Here Are Gordhan's 5 Ways To Pay For Social Grants Without CPS

Treasury tells Scopa there are six options available for the payment of social welfare, five of which they don't need.

14/03/2017 10:41 SAST | Updated 15/03/2017 11:50 SAST
Alet Pretorius/Gallo Images

Finance Minister Pravin Gordhan has attempted to put the controversy around the continued payment of social grants back on to the right path.

"Grants will be paid by April 1," he told Parliament's committee on public accounts on Tuesday morning. "The question is what route do we take between now and then."

Gordhan's briefing followed repeated assurances by Social Development Minister Bathabile Dlamini that grants would be paid after the current contract of Cash Paymaster Services expired. Dlamini, however, has been less forthcoming about the options available, repeatedly saying the department had no option but to give another contract to CPS.
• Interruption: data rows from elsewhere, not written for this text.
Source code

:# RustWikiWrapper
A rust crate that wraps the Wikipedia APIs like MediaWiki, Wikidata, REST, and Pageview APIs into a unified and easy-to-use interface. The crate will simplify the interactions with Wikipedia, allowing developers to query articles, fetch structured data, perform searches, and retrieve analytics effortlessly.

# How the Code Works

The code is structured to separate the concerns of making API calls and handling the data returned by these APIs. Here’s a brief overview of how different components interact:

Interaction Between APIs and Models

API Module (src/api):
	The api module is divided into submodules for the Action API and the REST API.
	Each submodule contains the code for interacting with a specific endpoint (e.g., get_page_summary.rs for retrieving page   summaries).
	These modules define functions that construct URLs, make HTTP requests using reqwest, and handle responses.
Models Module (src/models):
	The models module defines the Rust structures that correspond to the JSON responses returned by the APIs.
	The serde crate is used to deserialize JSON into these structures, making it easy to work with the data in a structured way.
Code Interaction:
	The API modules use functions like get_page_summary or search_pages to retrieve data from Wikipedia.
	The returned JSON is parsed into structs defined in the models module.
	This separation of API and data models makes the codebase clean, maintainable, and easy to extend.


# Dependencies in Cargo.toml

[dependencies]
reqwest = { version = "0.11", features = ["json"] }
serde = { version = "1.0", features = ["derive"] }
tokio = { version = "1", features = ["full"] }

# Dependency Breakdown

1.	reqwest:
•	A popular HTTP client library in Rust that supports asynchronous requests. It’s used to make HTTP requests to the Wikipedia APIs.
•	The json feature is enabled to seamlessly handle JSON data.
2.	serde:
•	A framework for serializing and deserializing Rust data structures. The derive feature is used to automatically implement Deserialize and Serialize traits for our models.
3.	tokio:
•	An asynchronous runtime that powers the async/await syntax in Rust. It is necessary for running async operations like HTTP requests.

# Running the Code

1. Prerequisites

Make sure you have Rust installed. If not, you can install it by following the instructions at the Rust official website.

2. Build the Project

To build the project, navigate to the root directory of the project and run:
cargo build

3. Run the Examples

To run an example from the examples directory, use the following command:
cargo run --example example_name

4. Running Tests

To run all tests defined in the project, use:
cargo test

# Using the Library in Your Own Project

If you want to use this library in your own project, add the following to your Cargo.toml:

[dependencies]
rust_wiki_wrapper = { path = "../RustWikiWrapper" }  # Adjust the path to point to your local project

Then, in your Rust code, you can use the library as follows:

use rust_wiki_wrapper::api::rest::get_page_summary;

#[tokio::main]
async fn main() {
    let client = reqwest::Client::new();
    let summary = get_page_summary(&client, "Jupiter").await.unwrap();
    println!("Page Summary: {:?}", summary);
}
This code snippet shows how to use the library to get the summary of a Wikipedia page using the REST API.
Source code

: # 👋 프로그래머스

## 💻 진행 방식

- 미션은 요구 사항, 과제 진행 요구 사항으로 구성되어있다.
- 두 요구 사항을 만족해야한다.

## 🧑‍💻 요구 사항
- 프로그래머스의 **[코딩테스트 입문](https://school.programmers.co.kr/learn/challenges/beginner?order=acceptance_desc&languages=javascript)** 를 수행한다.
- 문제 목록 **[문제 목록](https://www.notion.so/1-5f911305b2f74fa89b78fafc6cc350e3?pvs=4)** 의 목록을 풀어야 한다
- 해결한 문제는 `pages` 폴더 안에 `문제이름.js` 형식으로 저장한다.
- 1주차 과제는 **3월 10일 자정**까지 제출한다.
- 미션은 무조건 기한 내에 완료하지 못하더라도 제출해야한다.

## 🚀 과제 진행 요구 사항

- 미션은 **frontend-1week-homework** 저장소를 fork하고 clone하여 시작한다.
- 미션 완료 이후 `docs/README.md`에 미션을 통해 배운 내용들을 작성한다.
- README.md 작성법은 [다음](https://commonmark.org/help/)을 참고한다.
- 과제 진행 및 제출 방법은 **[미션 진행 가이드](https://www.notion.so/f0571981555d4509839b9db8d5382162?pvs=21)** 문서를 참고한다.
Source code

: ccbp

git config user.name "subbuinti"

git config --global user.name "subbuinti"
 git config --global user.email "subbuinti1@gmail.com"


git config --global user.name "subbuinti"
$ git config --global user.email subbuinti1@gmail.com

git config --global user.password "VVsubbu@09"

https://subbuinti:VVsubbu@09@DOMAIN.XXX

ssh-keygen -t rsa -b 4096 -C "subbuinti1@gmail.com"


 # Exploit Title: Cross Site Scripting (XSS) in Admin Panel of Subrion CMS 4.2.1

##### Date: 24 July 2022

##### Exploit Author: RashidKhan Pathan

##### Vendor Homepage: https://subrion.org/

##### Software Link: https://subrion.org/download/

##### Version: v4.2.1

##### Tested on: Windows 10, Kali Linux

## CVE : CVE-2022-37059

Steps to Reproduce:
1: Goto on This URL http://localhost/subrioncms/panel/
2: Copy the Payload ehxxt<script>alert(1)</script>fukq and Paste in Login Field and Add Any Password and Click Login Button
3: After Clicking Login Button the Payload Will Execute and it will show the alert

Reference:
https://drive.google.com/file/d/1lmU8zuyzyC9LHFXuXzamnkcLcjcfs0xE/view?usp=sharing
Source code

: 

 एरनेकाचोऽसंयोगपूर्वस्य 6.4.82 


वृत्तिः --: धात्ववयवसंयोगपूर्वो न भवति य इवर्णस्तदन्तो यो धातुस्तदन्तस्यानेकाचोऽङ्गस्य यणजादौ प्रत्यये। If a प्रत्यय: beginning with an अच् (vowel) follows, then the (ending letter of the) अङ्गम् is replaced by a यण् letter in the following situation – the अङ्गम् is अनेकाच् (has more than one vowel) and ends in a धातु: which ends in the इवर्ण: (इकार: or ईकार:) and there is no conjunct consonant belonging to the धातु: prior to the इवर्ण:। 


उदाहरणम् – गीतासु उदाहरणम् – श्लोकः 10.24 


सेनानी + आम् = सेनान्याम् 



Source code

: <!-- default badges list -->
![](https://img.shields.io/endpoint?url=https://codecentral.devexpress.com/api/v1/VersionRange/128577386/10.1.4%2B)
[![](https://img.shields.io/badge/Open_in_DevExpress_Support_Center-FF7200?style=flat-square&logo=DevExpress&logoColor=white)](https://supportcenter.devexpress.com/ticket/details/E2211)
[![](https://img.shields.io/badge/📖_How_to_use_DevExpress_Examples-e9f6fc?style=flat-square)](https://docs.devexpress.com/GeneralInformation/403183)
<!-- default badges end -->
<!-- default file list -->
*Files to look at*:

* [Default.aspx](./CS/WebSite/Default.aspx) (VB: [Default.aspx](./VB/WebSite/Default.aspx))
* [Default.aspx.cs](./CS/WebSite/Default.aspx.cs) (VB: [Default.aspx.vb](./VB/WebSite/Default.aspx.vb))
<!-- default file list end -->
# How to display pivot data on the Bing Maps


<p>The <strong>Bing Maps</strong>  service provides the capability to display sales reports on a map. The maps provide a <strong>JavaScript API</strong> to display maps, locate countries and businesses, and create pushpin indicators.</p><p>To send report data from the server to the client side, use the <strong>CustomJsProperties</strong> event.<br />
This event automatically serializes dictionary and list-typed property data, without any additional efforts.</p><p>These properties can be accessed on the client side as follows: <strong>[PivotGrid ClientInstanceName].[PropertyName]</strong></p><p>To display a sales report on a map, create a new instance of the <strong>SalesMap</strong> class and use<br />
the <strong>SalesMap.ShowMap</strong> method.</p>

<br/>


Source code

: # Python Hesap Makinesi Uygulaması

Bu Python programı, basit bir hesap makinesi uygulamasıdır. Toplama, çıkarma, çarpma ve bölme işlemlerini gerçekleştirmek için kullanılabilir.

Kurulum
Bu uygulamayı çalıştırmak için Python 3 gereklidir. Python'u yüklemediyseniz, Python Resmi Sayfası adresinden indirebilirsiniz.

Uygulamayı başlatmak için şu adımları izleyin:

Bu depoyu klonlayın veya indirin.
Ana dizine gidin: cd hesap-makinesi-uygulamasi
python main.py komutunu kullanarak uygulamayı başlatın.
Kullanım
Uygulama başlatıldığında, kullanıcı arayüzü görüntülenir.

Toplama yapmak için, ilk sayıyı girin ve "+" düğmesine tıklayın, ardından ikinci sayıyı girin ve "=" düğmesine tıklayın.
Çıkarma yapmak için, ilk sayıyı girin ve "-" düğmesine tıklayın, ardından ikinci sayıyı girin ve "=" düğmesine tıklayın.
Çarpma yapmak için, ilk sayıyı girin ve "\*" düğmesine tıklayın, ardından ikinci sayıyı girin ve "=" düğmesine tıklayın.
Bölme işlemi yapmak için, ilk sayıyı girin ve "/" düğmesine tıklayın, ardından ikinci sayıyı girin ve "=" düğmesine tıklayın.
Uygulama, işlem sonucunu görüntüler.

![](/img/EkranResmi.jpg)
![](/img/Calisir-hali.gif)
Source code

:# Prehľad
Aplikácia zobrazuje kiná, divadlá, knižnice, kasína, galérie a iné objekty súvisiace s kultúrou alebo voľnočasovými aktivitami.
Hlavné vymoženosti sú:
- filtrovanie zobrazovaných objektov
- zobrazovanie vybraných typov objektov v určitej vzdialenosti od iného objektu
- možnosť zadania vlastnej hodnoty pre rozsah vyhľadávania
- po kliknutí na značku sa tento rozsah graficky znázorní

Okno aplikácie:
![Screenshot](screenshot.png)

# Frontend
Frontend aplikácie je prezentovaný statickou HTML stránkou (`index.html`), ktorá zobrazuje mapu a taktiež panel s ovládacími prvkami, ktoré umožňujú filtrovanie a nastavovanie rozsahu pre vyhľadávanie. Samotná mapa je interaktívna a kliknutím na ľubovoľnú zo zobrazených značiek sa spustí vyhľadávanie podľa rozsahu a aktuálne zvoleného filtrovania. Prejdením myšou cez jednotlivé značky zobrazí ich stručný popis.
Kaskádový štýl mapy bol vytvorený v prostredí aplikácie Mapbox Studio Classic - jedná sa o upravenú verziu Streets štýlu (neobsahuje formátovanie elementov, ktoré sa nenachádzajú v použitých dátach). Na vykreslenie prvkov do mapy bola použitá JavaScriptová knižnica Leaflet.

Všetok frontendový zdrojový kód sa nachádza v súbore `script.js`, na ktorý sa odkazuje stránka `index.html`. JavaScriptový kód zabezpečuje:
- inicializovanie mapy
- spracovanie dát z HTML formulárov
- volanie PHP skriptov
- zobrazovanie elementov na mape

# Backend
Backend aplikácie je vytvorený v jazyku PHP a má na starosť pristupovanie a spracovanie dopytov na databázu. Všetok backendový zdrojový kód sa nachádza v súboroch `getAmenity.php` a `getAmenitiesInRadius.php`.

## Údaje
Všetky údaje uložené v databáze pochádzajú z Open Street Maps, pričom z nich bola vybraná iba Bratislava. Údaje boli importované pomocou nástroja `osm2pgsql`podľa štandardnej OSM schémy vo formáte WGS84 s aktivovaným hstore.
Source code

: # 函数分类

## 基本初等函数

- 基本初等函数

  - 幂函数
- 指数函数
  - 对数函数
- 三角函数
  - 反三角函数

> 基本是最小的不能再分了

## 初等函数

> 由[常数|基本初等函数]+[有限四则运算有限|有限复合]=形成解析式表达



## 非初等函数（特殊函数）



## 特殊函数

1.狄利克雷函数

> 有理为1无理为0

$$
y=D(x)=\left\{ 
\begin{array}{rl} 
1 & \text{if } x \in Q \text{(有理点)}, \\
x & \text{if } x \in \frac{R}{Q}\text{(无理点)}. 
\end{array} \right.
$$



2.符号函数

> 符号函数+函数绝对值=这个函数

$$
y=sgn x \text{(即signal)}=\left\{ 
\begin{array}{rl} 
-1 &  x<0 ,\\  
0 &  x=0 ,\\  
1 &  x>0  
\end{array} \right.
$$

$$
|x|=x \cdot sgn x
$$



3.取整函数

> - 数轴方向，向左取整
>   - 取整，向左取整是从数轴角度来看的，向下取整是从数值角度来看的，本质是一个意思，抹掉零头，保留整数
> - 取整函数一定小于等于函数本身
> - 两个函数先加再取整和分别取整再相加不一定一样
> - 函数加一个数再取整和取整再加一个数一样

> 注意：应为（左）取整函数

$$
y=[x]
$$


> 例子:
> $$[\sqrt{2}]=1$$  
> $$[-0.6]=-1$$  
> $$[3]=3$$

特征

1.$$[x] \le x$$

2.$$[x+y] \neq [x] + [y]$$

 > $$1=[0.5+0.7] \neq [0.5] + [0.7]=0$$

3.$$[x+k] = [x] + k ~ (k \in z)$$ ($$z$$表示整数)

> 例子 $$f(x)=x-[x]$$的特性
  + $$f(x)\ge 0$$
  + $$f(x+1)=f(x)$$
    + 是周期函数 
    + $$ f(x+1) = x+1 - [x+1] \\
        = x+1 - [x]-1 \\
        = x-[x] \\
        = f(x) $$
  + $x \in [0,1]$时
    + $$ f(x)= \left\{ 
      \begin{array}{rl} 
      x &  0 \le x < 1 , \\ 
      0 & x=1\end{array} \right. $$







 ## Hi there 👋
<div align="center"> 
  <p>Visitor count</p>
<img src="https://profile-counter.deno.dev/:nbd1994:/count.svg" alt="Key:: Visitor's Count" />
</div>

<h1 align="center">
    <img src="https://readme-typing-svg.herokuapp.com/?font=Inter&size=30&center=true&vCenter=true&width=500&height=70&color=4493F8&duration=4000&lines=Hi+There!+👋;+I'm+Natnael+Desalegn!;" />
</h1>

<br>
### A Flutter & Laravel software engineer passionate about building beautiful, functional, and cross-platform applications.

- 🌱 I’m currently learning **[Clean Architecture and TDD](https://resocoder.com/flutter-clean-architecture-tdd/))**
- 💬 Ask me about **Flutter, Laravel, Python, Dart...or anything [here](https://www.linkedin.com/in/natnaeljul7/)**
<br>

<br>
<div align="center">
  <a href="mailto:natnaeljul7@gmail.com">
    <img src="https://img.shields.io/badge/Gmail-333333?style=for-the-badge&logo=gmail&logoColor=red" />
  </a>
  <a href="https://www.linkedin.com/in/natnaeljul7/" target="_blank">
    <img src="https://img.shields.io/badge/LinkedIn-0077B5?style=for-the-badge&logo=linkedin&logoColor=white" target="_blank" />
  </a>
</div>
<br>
The Constitutional Court in 2014 ruled CPS's contract invalid and gave the department until the end of this month to find another service provider. The department has, however, failed to do so.

Gordhan described National Treasury as "a supporting act", in the payment of social grants. "The prime responsibility is with my colleague, minister Dlamini, and the entity that reports to her, Sassa [South Africa Social Security Agency]," he said.

Gordhan said there was "no shortage of money available to do what needs to be done" for the payment of grants. He said one option was to extend CPS's contract, but this could only happen without the consent of the court. Treasury also didn't support this.

The other option was a new contract. However, to get a new contract proper tender procedures had to be followed, and emergency contracts, like the department has proposed doing with CPS, could only happen under conditions that warranted it.

Gordhan said there were five ways to pay out grants without using CPS. These are:

  • Grindrod Bank, which has been used for the payment of grants and which already has an account for each of the recipients.
  • The South African Post Office, which has indicated its willingness and ability to deliver grants.
  • All banks that comply with Sassa's requirements can pay out the money. About 60% of beneficiaries are signed up.
  • Asking all beneficiaries with bank accounts to come forward and have cash payments done to them through the banks.
  • Paying beneficiaries into their bank accounts or an institution where the beneficiary resides (subject to authorisation by beneficiary).

Gordhan also asked why a three-day process was taking five days in the payment of grants. He questioned whether Grindrod Bank delayed the process in order to earn extra interest.